DL is based on stacks or trees of classifiers where each top level classifier feeds lower levels. The idea here is that a classifier (say, a human face detector) can be built by smaller, much more specific (such as one for eyes, one for nose, one for hair, one for ears, etc), classifiers which are wrapped up by a larger classifier. This opposes the rather traditional approach of a single classifier for a whole bunch of data.
I believe the DL approach is inspired by random forests but I have yet to see Andrew Ng comment on that. Anyways, the cat research thingy was (semi)*SUPERVISED* learning. I.e.: here is a bunch of cat videos, there is a cat in them, learn what it is.
What TFA describes is *UNSUPERVISED* learning where the visual content and its meaning (written description) are inferred. I.e.: here is a bunch of random images followed by some not exactly descriptive text, learn the associations.

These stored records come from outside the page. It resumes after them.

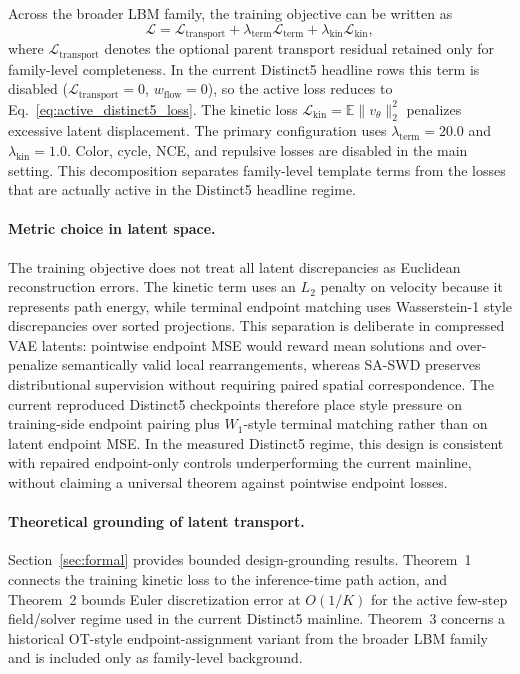 \documentclass[letterpaper]{article}
\begin{document}
Across the broader LBM family, the training objective can be written as
\begin{equation}
    \mathcal{L} = \mathcal{L}_{\mathrm{transport}} + \lambda_{\mathrm{term}}\mathcal{L}_{\mathrm{term}} + \lambda_{\mathrm{kin}}\mathcal{L}_{\mathrm{kin}},
\end{equation}
where $\mathcal{L}_{\mathrm{transport}}$ denotes the optional parent transport residual retained only for family-level completeness. In the current Distinct5 headline rows this term is disabled ($\mathcal{L}_{\mathrm{transport}}=0$, $w_{\mathrm{flow}}=0$), so the active loss reduces to Eq.~\eqref{eq:active_distinct5_loss}. The kinetic loss $\mathcal{L}_{\mathrm{kin}} = \mathbb{E}\|v_\theta\|_2^2$ penalizes excessive latent displacement. The primary configuration uses $\lambda_{\mathrm{term}}=20.0$ and $\lambda_{\mathrm{kin}}=1.0$. Color, cycle, NCE, and repulsive losses are disabled in the main setting. This decomposition separates family-level template terms from the losses that are actually active in the Distinct5 headline regime.

\paragraph{Metric choice in latent space.}
The training objective does not treat all latent discrepancies as Euclidean reconstruction errors. The kinetic term uses an $L_2$ penalty on velocity because it represents path energy, while terminal endpoint matching uses Wasserstein-1 style discrepancies over sorted projections. This separation is deliberate in compressed VAE latents: pointwise endpoint MSE would reward mean solutions and over-penalize semantically valid local rearrangements, whereas SA-SWD preserves distributional supervision without requiring paired spatial correspondence. The current reproduced Distinct5 checkpoints therefore place style pressure on training-side endpoint pairing plus $W_1$-style terminal matching rather than on latent endpoint MSE. In the measured Distinct5 regime, this design is consistent with repaired endpoint-only controls underperforming the current mainline, without claiming a universal theorem against pointwise endpoint losses.

\paragraph{Theoretical grounding of latent transport.}
Section~\ref{sec:formal} provides bounded design-grounding results. Theorem~1 connects the training kinetic loss to the inference-time path action, and Theorem~2 bounds Euler discretization error at $O(1/K)$ for the active few-step field/solver regime used in the current Distinct5 mainline. Theorem~3 concerns a historical OT-style endpoint-assignment variant from the broader LBM family and is included only as family-level background.
\end{document}
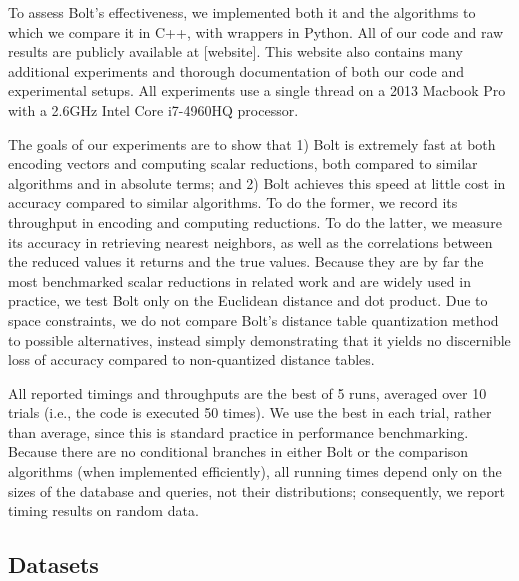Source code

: 
To assess Bolt's effectiveness, we implemented both it and the algorithms to which we compare it in C++, with wrappers in Python. All of our code and raw results are publicly available at [website]. This website also contains many additional experiments and thorough documentation of both our code and experimental setups. All experiments use a single thread on a 2013 Macbook Pro with a 2.6GHz Intel Core i7-4960HQ processor. %

The goals of our experiments are to show that 1) Bolt is extremely fast at both encoding vectors and computing scalar reductions, both compared to similar algorithms and in absolute terms; and 2) Bolt achieves this speed at little cost in accuracy compared to similar algorithms. To do the former, we record its throughput in encoding and computing reductions. To do the latter, we measure its accuracy in retrieving nearest neighbors, as well as the correlations between the reduced values it returns and the true values. Because they are by far the most benchmarked scalar reductions in related work and are widely used in practice, we test Bolt only on the Euclidean distance and dot product. Due to space constraints, we do not compare Bolt's distance table quantization method to possible alternatives, instead simply demonstrating that it yields no discernible loss of accuracy compared to non-quantized distance tables.

All reported timings and throughputs are the best of 5 runs, averaged over 10 trials (i.e., the code is executed 50 times). We use the best in each trial, rather than average, since this is standard practice in performance benchmarking. Because there are no conditional branches in either Bolt or the comparison algorithms (when implemented efficiently), all running times depend only on the sizes of the database and queries, not their distributions; consequently, we report timing results on random data.

\subsection{Datasets}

its not learning (Score:4, Interesting)
this is just a program that analyzes text & images then returns sentences which humans can make sense from based on algorythm...*not saying its 'easy'* but its not a "thinking machine" or "learning common sense" in any way.
It is simply indexing the images & processing them according to the algorythm it was given.

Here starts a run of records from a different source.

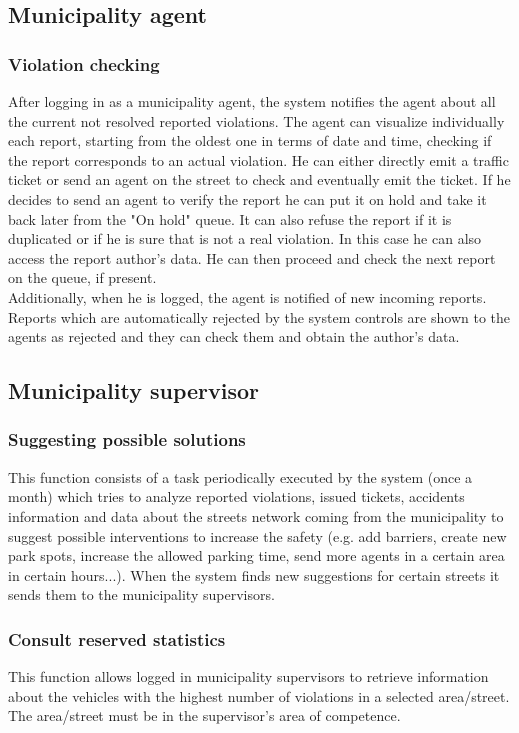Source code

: \documentclass[a4paper]{report}
\begin{document}
\subsection{Municipality agent}
\label{sub-agentfun}
\subsubsection{Violation checking}
After logging in as a municipality agent, the system notifies the agent about all the current not resolved reported violations. The agent can visualize individually each report, starting from the oldest one in terms of date and time, checking if the report corresponds to an actual violation. He can either directly emit a traffic ticket or send an agent on the street to check and eventually emit the ticket.  If he decides to send an agent to verify the report he can put it on hold and take it back later from the "On hold" queue. It can also refuse the report if it is duplicated or if he is sure that is not a real violation. In this case he can also access the report author's data. He can then proceed and check the next report on the queue, if present.\\
Additionally, when he is logged, the agent is notified of new incoming reports.\\
Reports which are automatically rejected by the system controls are shown to the agents as rejected and they can check them and obtain the author's data.

\subsection{Municipality supervisor}

\subsubsection{Suggesting possible solutions} 
This function consists of a task periodically executed by the system (once a month) which tries to analyze reported violations, issued tickets, accidents information and data about the streets network coming from the municipality to suggest possible interventions to increase the safety (e.g. add barriers, create new park spots, increase the allowed parking time, send more agents in a certain area in certain hours...). When the system finds new suggestions for certain streets it sends them to the municipality supervisors.

\subsubsection{Consult reserved statistics}
This function allows logged in municipality supervisors to retrieve information about the vehicles with the highest number of violations in a selected area/street. The area/street must be in the supervisor's area of competence.
\end{document}
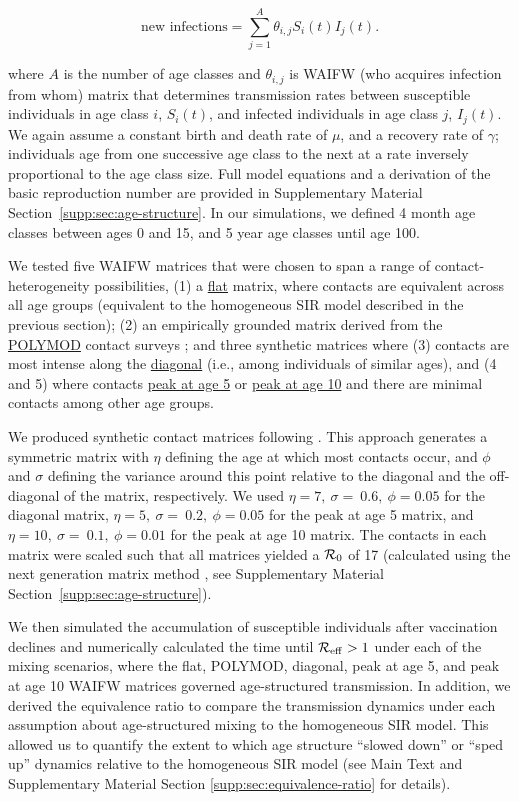 \begin{equation}
\text{new infections} = \sum_{j=1}^{A}\theta_{i,j}S_i(t)I_j(t).
\label{eq:age-structured-incidence-methods}
\end{equation}

\noindent
where $A$ is the number of age classes and $\theta_{i,j}$ is WAIFW (who acquires infection from whom) matrix \citep{GrenfellAnderson1989,AndersonMay1991} that determines transmission rates between susceptible individuals in age class $i$, $S_{i}(t)$, and infected individuals in age class $j$, $I_{j}(t)$. We again assume a constant birth and death rate of $\mu$, and a recovery rate of $\gamma$; individuals age from one successive age class to the next at a rate inversely proportional to the age class size. Full model equations and a derivation of the basic reproduction number are provided in Supplementary Material Section~\ref{supp:sec:age-structure}. In our simulations, we defined 4 month age classes between ages 0 and 15, and 5 year age classes until age 100.

We tested five WAIFW matrices that were chosen to span a range of contact-heterogeneity possibilities, (1) a \ul{flat} matrix, where contacts are equivalent across all age groups (equivalent to the homogeneous SIR model described in the previous section); (2) an empirically grounded matrix derived from the \ul{POLYMOD} contact surveys \citep{MossongEtAl2008}; and three synthetic matrices where (3) contacts are most intense along the \ul{diagonal} (i.e., among individuals of similar ages), and (4 and 5) where contacts \ul{peak at age 5} or \ul{peak at age 10} and there are minimal contacts among other age groups.

We produced synthetic contact matrices following \citep{FarringtonWhitaker2005}. This approach generates a symmetric matrix with $\eta$ defining the age at which most contacts occur, and $\phi$ and $\sigma$ defining the variance around this point relative to the diagonal and the off-diagonal of the matrix, respectively. We used $\eta = 7,\ \sigma = \ 0.6,\ \phi = 0.05$ for the diagonal matrix, $\eta = 5,\ \sigma = \ 0.2,\ \phi = 0.05$ for the peak at age 5 matrix, and $\eta = 10,\ \sigma = \ 0.1,\ \phi = 0.01$ for the peak at age 10 matrix. The contacts in each matrix were scaled such that all matrices yielded a $\mathcal{R}_{0}$ of 17 (calculated using the next generation matrix method \citep{DiekmannEtAl1990}, see Supplementary Material Section~\ref{supp:sec:age-structure}).

We then simulated the accumulation of susceptible individuals after vaccination declines and numerically calculated the time until $\mathcal{R}_{\mathrm{eff}}>1$ under each of the mixing scenarios, where the flat, POLYMOD, diagonal, peak at age 5, and peak at age 10 WAIFW matrices governed age-structured transmission. In addition, we derived the equivalence ratio to compare the transmission dynamics under each assumption about age-structured mixing to the homogeneous SIR model. This allowed us to quantify the extent to which age structure ``slowed down'' or ``sped up'' dynamics relative to the homogeneous SIR model (see Main Text and Supplementary Material Section \ref{supp:sec:equivalence-ratio} for details).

TFA doesn't get into it much, but we can glean a bit from this:
that's the return...they define "common sense" as making associations between nouns and the images associated with the text on the origin page
"X can be a kind of Y"
analyze image
analyze text
identify nouns
associate nouns with image
idenfify all images that match noun
return: "X is related to Y"
"AI is a type of programmed computer response"...if you get my meaning ;)

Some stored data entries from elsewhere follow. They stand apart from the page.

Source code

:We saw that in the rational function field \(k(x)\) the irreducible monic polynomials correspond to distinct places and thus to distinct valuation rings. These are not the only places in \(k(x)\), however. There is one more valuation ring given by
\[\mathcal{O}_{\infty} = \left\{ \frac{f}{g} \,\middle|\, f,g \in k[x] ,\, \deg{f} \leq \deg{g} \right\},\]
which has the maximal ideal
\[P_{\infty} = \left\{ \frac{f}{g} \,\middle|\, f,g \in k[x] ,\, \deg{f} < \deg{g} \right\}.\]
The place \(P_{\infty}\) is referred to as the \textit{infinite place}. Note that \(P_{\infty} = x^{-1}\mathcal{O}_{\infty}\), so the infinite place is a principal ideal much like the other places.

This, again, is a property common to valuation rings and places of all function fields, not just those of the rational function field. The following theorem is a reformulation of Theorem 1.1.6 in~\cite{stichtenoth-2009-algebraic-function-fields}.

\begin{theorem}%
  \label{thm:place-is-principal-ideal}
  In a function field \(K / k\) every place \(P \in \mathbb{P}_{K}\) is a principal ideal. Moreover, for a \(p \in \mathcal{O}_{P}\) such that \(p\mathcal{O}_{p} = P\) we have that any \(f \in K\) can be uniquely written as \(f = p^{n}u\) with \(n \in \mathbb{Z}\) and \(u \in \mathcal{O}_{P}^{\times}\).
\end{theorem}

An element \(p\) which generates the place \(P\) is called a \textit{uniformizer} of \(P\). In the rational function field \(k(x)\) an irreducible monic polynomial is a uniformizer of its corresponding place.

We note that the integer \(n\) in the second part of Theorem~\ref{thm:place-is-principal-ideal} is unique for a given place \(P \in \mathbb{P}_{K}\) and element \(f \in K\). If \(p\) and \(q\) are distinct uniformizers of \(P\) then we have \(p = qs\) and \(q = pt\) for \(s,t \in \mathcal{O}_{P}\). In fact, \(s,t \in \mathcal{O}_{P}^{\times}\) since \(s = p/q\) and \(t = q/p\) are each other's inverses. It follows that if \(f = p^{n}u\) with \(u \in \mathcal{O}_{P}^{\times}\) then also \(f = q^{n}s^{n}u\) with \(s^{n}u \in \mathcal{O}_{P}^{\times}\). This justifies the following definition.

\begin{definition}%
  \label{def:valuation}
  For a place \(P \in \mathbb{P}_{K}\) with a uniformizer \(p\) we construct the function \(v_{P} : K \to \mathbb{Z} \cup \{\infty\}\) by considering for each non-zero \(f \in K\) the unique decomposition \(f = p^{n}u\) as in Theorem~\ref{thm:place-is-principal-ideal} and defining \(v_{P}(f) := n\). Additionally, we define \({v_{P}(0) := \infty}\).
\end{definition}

Re:its not learning (Score:4, Interesting)
Computers are already better at "general knowledge" than humans despite the fact the "computer" needs 20 tons of air-conditioning to keep it running. The first time I saw the Jeopardy stunt it blew me away, my wife shrugged and said "So it's looking the answers up on the net. What's the big deal?". I can understand that from her since she has a Phd in marketing, what I don't understand is why most slashdotter's are similarly unimpressed? - I watched Armstrong land on the moon as a 10 year old boy but I think the history books will eventually give similar historical weight to Watson.
Re:Deep Learning (Score:5, Interesting)
I may be wrong but I believe all three (Watson, NEIL, and the cat thingy) are based on the same general "learning algorithm" (neural networks, specifically RBM's). What they do is find patterns in data, both the entities (atomic and compound) and the relationships. The "training" comes in two types, feeding it specific facts to correct a "misconception" it has formed, labelling the entities and relationship it found so a human can make sense of it.
What the cat project did was train a neural net to recognise a generic cat by showing it pictures of cats and pictures of non cats. It could then categorise random pictures as either cat or not-cat, until fairly recently the problem has always been - How do I train the same AI to recognise (say) dogs without destroying it's existing ability to recognise cats.
Disclaimer: I knew the math of neural nets well enough 20yrs ago to have passed a CS exam. I never really understood it in the way a I understand (say) geometry but I know enough about AI and it's ever shifting goal posts to be very impressed by Watson's Jeopardy stunt. To convincingly beat humans at a game of general knowledge really is a stunning technological milestone that will be remembered long after 911 goes back to being just a phone number.